Unfortunately, other aspects of Briscoe’s book are less satisfactory. While his critiques of Labour since 1997 are authoritative and have much to commend them, Briscoe has a regrettable tendency to argue that anything he considers to be positive about the British economy or society at present has its origins in the Conservative governments that dominated politics before Blair came to office. Quite remarkably, for instance, he can claim that the Conservatives appear to have “put in place many of the foundations for the current [economic] stability”. Exactly what these foundations are or how the Conservatives laid them he doesn’t say, and it is also noticeable that he doesn’t say – with the type of sleight of hand he chides others for – that the UK saw its two most severe downturns since the Great Depression, firstly under Thatcher in the early eighties and then under Major in the early nineties, with the ERM debacle to boot. Some ‘foundations’ and some ‘stability’.

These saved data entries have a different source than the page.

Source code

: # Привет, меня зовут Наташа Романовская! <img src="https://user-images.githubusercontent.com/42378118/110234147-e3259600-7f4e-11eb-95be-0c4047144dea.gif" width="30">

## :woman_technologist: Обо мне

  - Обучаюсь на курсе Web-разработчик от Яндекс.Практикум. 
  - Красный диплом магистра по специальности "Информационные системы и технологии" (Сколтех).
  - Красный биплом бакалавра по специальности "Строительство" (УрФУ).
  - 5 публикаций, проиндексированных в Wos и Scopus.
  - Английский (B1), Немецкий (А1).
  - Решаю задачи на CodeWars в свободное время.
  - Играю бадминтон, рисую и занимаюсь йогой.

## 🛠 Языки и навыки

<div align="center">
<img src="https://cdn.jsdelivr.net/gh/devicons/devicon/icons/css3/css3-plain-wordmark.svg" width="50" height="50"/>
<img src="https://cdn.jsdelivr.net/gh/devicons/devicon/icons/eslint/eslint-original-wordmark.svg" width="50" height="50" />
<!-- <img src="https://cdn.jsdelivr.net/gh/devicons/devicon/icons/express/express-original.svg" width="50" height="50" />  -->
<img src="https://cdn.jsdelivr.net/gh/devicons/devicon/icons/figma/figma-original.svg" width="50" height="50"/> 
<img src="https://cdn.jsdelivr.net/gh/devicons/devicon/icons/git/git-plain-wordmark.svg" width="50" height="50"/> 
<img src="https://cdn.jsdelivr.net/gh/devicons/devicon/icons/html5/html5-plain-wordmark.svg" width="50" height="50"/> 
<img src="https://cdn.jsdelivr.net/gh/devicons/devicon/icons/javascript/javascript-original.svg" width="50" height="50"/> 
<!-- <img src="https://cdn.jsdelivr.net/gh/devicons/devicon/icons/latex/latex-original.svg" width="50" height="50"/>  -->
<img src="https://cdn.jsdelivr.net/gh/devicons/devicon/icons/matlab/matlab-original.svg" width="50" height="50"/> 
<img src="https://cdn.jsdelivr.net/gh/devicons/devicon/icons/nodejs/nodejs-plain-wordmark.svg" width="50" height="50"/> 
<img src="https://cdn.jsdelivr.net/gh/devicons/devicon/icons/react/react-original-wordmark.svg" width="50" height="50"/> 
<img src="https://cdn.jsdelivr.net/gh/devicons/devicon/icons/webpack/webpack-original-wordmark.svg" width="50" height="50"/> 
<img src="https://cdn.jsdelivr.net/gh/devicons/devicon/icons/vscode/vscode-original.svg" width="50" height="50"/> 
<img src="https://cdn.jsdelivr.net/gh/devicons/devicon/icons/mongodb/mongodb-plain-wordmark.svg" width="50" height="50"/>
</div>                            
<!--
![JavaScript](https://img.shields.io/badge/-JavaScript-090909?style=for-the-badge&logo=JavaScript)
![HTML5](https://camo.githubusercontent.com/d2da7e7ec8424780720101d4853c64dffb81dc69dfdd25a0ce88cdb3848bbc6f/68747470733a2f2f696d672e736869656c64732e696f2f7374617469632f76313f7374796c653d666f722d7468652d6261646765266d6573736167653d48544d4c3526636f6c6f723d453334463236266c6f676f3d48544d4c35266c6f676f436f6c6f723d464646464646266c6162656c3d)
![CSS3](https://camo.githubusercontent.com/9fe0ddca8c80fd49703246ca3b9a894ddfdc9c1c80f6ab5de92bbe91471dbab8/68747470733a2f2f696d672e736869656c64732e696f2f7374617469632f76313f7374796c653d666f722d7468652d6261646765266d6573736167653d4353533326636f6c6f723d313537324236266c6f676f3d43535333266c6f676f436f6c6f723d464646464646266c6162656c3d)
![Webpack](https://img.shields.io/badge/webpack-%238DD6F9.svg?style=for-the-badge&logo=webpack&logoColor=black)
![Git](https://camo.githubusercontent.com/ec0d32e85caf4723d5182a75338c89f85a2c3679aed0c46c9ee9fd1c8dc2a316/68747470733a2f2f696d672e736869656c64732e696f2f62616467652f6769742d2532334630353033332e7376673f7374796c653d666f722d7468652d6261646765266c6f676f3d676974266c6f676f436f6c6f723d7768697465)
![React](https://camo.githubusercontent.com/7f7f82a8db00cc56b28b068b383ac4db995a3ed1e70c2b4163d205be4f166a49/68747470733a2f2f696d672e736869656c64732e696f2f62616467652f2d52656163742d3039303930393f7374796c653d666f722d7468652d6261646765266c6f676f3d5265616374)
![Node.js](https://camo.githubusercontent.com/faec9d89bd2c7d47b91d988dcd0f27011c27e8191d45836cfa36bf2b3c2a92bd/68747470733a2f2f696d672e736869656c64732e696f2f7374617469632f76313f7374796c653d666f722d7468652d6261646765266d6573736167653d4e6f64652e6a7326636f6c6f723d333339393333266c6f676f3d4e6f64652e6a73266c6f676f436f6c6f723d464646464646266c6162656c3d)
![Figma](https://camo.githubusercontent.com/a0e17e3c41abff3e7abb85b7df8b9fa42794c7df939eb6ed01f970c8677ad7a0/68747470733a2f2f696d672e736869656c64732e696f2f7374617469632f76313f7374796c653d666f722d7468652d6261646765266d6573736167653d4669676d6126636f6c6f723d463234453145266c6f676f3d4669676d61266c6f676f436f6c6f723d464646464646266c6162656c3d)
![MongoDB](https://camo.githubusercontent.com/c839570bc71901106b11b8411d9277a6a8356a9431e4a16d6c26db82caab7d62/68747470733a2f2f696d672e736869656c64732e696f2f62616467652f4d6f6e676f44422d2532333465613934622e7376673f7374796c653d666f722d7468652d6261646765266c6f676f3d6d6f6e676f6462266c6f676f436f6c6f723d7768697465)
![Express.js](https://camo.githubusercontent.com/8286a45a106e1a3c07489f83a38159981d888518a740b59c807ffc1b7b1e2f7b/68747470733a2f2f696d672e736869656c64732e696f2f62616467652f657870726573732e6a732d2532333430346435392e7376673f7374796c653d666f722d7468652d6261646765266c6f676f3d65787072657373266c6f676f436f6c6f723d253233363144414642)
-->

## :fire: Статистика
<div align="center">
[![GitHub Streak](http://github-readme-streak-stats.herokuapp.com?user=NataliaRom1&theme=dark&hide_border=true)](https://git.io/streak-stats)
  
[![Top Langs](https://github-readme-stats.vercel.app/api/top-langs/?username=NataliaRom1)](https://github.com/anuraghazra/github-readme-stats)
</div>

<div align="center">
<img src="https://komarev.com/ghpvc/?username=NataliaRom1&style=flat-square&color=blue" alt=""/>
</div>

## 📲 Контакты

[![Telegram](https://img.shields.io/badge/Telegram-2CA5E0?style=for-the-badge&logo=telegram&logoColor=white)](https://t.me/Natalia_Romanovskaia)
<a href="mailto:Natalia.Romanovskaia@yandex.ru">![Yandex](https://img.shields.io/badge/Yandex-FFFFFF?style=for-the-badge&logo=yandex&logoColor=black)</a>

Generally, he places far too much emphasis on differences between Labour and Conservative governments in office – on occasion not being able to see the wood for the trees (and sometimes the branches and even the twigs). Desperate to paint Labour as a party of big government, high spending and high taxation (and – by association – comparative economic incompetence) he manages to portray a picture of Labour and Conservative governments in modern history that few people who are thinking seriously about the issues are likely to find convincing.

You would never think it from reading Briscoe, but tax as a percentage of GDP was higher when Thatcher left office than it was when she was elected in 1979 and it is an almost identical figure now under Blair (at about 36 per cent). Similarly on government spending, where little that is remarkable has occurred for many years. Largely because of the raft of one-off privatisations in the 1980s, the proportion of GDP accounted for by state spending declined from its peacetime peak in the early-mid 1970s (under Tory Ted Heath and then Labour’s Harold Wilson) but since then it has tended to hover around the 40 per cent mark under governments of both complexions.

So while useful, this book has to be treated with caution as it seems to exaggerate the differences between the parties when in office, and it certainly understates the uncontrollability and anarchy of the capitalist economy, subsequently over-estimating the power of governments (especially Conservative ones it would seem) to influence it through his favoured low tax and spend policies.

The book was published just before the General Election and was reviewed in many of the broadsheet newspapers with the underlying suspicion that Briscoe hoped it would open up a debate that might be ultimately favourable to the Tories on Labour’s economic record. If so, it failed and is a bit of a curate’s egg because of it.